Мотивы и темы ранних статей, а также написанных в начале тридцатых годов «Четвертой прозы» и «Путешествия в Армению» по-своему подхвачены и переформулированы в удивительном эссе «Разговор о Данте» – своего рода ars poetica Мандельштама. Предпринятый им разговор – это «Разговор о Мандельштаме» в не меньшей степени, чем о Данте, но главное – это новый разговор о природе поэтического, о материи стиха: «…там, где обнаружена соизмеримость вещи с пересказом, там простыни не смяты, там поэзия, так сказать, не ночевала».
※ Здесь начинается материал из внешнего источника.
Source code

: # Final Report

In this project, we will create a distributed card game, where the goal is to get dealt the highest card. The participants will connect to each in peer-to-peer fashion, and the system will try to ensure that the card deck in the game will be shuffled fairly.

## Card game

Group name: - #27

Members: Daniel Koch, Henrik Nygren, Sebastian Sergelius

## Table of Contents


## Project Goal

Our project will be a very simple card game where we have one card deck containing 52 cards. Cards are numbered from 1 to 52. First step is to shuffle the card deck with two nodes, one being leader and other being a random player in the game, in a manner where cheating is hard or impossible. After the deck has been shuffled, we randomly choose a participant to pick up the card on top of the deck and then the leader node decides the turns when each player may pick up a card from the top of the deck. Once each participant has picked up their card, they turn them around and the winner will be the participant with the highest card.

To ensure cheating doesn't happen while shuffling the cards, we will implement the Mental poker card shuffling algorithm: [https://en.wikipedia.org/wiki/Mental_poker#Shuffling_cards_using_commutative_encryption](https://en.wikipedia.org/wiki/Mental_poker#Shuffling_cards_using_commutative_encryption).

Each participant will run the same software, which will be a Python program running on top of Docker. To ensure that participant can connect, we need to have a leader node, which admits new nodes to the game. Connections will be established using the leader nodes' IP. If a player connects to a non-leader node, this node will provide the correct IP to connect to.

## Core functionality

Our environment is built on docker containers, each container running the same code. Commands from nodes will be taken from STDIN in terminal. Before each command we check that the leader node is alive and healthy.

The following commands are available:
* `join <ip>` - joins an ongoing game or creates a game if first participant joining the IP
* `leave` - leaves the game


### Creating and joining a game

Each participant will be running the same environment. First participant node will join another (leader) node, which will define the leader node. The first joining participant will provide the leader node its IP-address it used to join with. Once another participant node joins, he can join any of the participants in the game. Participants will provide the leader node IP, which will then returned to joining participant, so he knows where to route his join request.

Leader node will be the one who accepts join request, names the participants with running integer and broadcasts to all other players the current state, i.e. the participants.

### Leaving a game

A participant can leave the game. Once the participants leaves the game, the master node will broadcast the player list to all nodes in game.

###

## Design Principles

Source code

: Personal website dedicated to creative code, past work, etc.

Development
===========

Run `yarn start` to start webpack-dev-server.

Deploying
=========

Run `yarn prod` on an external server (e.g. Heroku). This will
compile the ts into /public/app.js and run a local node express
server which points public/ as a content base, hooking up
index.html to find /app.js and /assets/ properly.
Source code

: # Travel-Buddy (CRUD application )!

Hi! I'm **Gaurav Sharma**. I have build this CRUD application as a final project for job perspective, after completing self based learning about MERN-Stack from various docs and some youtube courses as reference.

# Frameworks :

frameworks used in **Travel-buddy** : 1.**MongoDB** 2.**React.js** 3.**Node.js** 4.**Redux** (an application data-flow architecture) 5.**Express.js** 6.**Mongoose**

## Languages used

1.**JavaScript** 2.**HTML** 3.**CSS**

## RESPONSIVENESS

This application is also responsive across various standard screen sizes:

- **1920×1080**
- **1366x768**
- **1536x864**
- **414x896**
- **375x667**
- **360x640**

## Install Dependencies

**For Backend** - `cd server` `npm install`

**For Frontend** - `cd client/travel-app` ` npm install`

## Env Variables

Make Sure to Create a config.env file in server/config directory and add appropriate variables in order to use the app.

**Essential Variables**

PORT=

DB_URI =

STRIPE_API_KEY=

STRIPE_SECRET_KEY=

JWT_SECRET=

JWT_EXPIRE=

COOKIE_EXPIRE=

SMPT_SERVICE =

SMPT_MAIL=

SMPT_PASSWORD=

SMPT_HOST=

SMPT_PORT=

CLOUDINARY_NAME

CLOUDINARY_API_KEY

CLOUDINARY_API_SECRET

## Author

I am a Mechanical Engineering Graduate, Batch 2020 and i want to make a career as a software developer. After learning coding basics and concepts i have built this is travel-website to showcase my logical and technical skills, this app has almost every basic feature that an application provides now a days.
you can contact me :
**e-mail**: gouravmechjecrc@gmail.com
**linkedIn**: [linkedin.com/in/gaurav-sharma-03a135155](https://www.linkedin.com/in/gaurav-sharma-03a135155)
В «Разговоре о Данте» Мандельштам почти не пользуется понятием «слово»; на его месте здесь чаще встречаются такие понятия, как «поэзия» или «поэтическая речь». И это не единственная метаморфоза. При всем внутреннем единстве с книгой «О поэзии» «Разговор о Данте» являет собой прорыв в область, если можно так выразиться, динамической поэтики – от серии единичных наблюдений и осмысленных с их помощью приемов к постижению поэтического целого, еще не ставшего, не свершившегося, не остывшего, а на наших глазах становящегося.
Процесс, лавированье, колебанье, порыв – вот понятия, на которые в первую очередь он опирается. Поэтическая «вещь возникает как целокупность в результате единого дифференцирующего порыва, которым она пронизана. Ни на одну минуту она не остается похожа на себя самое…». Не формообразование, а порывообразование – вот что призывает исследовать Мандельштам у Данта, точнее, «соподчиненность порыва и текста».
Не менее плодотворным окажется этот призыв и применительно к стихам самого Мандельштама. Читая их, откладывая, перечитывая, ощущаешь и самые тончайшие душевные дуновения, и самые грозные, самые неистовые исторические вихри.
13
Поэзия Мандельштама пересказу решительно не поддается, но так же сопротивляется пересказу и его судьба.
А ведь еще совсем молодой Мандельштам, взволнованный смертью Скрябина, отчетливо осознал и пророчески заметил в докладе 1915 года о Пушкине и Скрябине, что смерть художника есть его последний и, быть может, главнейший и высший его творческий акт:
«Я хочу говорить о смерти Скрябина как о высшем акте его творчества. Мне кажется, смерть художника не следует выключать из цепи его творческих достижений, а рассматривать как последнее, заключительное звено. С этой вполне христианской точки зрения смерть Скрябина удивительна. Она не только замечательна как сказочный посмертный рост художника в глазах массы, но и служит как бы источником этого творчества, его телеологической причиной. Если сорвать покров времени с этой творческой жизни, она будет свободно вытекать из своей причины – смерти, располагаясь вокруг нее, как вокруг своего солнца, и поглощая его свет».
Слова не только выразительные, но и крайне ответственные. Смерть как телеологический источник жизни, личная судьба – как генетический код, как своего рода слепок с творческой эволюции или ключ к ней? Выбирая и примеряя на себя тот или иной вид смерти, поэт выступает как бы орудием высшего промысла, предначертанного ему чуть ли не с пеленок.
Немедленно возник соблазн «опрокинуть» этот тезис на самого Мандельштама.
И в том, какую судьбу и какую смерть, с напророченными «гурьбой и гуртом», выбрал себе в ноябре 1933 года, написав роковые стихи о Сталине, 42-летний Мандельштам, этот хрупкий и отнюдь не героический от рождения человек, – сходились его поэтическое торжество, его гражданское величие и его человеческая трагедия.
Разве не об этом – поразительные пророчества «Стихов о неизвестном солдате» (март 1937 года)?